I am not one of those who argue that this Administration hasn’t had a trade policy, but the outlines have been faint and skewed.  So far, the Obama Administration has stopped Mexican truckers at the border and has made headlines for imposing penalties on Chinese tires.  The Congress hasn’t helped with its insistence on “Buy America” clauses in the stimulus package and continuing bleats to punish China for currency manipulation.  And the budget for the U.S. Commercial Service, my former employer and the country’s top export promotion agency, is still plummeting.  One would have reason to believe that America’s trade policy is being dictated by certain labor unions, if one were in a cynical frame of mind.

Exports Are Good

Exports Are Good

Don’t get me wrong.  I like the guy, but Ron Kirk was not an inspiring choice to be America’s lead trade negotiator.  His background in trade is, shall we say, limited.  He was mayor of Dallas and worked as an energy lobbyist before being tapped for the USTR job.  Ambassador Kirk spoke to a conference I recently attended in Washington, the annual national conference of District Export Councils.  DECs are advisory committees to the Federal Government about how to conduct export promotion and trade policy, so it’s a knowledgeable bunch, mostly private sector businesspeople.  Kirk’s speech was entertaining and witty, but he said … nothing.  He said it well, but information content was near zero, telling a room full of believers that exports are good.  And there was no opportunity for questions, sometimes a sign that his staff either expected hostile questions or that the boss wouldn’t be able to handle them.  One wonders, and hopes it was simply due to too tight a schedule.

Fellow attendee Johnson Choi, vice chair of the Hawaii Pacific Export Council, made the photo.

Much Ado About … What?

Monday, November 23rd, 2009

I am less than excited.  One of the ballyhooed announcements that came out of President Obama’s trip to Asia was that the United States would take a look at joining the negotiations of the Trans-Pacific Strategic Economic Partnership Agreement (mercifully, the world seems to have shortened this to TPP).  Three years of talks to establish the TPP were completed in 2005, when Singapore, Brunei, New Zealand and Chile signed up.  It is not an inconsequential agreement.  Customs duties among the four members will be largely eliminated by 2017, and there are binding environment and labor agreements as part of the deal (I don’t know the details of these).

There are three prime reasons my heart did not begin to pound when President Obama said that the United States would think about signing on.

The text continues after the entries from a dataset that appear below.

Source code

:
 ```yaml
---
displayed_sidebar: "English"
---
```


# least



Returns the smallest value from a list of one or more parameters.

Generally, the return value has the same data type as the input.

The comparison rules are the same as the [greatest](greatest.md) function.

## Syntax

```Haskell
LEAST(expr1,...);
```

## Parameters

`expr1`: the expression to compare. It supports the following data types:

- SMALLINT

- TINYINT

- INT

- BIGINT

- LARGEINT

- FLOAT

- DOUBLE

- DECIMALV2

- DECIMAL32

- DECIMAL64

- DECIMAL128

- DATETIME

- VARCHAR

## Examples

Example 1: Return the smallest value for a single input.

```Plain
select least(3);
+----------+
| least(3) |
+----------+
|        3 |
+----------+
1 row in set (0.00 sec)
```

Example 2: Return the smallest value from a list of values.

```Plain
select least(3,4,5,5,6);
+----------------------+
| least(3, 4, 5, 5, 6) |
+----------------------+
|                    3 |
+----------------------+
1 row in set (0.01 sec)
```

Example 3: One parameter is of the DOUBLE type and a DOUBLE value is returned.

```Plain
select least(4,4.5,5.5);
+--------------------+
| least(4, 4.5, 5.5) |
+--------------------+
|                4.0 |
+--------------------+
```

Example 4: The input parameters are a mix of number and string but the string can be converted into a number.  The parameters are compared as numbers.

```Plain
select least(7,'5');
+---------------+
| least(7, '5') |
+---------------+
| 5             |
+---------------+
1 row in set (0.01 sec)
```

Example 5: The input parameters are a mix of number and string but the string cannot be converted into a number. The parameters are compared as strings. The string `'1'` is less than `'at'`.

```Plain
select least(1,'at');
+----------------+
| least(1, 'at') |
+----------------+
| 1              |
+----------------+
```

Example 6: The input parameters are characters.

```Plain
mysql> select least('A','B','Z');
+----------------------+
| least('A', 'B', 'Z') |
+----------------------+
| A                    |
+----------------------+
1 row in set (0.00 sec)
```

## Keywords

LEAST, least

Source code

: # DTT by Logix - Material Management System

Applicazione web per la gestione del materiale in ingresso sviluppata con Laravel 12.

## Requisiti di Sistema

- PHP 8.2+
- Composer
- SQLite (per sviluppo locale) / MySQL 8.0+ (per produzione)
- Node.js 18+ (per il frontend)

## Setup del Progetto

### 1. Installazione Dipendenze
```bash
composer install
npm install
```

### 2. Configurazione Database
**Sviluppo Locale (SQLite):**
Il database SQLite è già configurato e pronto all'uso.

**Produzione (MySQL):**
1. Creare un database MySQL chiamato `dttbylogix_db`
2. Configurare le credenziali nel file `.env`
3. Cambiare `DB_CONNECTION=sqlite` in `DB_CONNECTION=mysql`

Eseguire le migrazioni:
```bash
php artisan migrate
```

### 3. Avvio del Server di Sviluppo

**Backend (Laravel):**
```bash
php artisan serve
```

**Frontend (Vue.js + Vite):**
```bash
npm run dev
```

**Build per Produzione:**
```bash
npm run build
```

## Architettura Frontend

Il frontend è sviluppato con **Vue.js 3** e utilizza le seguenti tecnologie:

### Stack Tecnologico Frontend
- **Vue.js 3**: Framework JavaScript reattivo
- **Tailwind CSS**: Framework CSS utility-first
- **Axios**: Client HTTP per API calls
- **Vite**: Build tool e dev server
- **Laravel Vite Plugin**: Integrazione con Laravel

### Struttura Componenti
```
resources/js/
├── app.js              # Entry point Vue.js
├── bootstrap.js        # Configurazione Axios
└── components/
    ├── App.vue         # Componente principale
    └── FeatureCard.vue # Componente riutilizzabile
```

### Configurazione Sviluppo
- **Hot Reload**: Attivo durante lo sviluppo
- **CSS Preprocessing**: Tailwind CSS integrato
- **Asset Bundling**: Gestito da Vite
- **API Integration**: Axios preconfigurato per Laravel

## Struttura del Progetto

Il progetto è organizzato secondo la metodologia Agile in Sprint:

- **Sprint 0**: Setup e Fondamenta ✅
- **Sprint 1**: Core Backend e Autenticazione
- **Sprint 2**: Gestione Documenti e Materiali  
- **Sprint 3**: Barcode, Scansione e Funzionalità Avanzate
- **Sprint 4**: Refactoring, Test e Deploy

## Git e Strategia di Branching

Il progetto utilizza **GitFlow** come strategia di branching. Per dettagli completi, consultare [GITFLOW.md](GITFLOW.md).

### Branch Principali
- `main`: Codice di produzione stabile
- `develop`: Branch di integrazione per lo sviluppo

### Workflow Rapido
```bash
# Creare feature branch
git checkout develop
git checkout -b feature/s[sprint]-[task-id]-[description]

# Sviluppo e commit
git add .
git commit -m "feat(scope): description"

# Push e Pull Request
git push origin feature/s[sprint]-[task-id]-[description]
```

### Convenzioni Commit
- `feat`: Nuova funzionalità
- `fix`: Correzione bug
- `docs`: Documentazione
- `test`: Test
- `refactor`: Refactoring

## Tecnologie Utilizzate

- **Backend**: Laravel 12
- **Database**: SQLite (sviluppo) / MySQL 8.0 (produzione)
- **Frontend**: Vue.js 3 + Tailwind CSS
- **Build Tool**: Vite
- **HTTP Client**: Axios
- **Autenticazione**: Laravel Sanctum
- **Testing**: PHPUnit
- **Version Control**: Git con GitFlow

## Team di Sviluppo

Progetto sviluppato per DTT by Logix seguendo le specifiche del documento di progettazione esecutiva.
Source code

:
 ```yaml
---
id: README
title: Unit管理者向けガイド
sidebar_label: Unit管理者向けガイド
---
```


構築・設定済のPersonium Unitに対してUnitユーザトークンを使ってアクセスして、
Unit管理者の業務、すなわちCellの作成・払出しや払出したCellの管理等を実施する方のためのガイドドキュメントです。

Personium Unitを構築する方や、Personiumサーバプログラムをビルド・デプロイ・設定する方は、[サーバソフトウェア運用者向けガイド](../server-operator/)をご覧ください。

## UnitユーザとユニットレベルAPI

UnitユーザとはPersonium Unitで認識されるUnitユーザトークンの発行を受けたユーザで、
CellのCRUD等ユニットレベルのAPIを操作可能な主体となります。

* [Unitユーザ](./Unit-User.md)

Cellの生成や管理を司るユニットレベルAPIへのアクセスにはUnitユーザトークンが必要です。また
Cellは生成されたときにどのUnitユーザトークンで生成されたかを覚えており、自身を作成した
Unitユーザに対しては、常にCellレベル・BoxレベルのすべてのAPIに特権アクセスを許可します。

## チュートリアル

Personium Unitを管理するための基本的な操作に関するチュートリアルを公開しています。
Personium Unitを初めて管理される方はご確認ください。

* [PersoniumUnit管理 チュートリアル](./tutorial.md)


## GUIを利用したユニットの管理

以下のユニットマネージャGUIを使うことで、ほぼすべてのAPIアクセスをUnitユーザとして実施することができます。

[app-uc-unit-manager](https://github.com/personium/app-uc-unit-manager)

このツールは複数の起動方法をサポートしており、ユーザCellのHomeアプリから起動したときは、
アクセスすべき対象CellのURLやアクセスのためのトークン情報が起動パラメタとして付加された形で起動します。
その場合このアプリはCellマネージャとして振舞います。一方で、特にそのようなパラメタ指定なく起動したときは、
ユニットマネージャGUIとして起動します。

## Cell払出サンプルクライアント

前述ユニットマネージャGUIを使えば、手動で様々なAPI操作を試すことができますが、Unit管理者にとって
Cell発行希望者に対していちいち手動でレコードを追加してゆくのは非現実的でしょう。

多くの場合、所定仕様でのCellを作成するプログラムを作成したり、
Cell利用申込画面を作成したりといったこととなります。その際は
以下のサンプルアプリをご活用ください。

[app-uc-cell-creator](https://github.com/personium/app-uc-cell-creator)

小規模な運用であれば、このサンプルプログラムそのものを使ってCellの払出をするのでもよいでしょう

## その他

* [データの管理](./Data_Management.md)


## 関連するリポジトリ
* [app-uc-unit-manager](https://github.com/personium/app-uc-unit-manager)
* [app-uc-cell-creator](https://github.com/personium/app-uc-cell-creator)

  1. We seem to have forgotten that this is old news.  Negotiations for the United States to join the TPP were first announced on September 22, 2008.  But that was under the Bush Administration, so it obviously doesn’t count.  How silly of me!  Time for a memory wipe.
  2. Obama didn’t say that the United States would join TPP.  He only said we would think about it.  I think about a lot of things.  That’s exciting.
  3. The United States already has free trade agreements in force with Singapore (which doesn’t charge duties anyway) and Chile, and has little trade with Brunei.  Perhaps the TPP could resolve all those bitter trade problems with New Zealand.  We must guarantee our sources of chardonnay.
Preserving Sources?

Preserving Sources?

Actually, I suspect that TPP is a good framework to work within, but the outpouring of enthusiasm by trade organizations is a bit premature.  This is going to take a long, long time, and the inclusion of more countries in the mix will  likely complicate things.  Australia, Vietnam and Peru have announced that they want to negotiate to join TPP.  Australia and Peru shouldn’t pose insurmountable issues, since the United States already has FTAs with them, too.  But it is going to be a long tough slog to convince the Congress that free trade with Vietnam is a good thing.  I’d love to see it, but … it’s hard to get excited.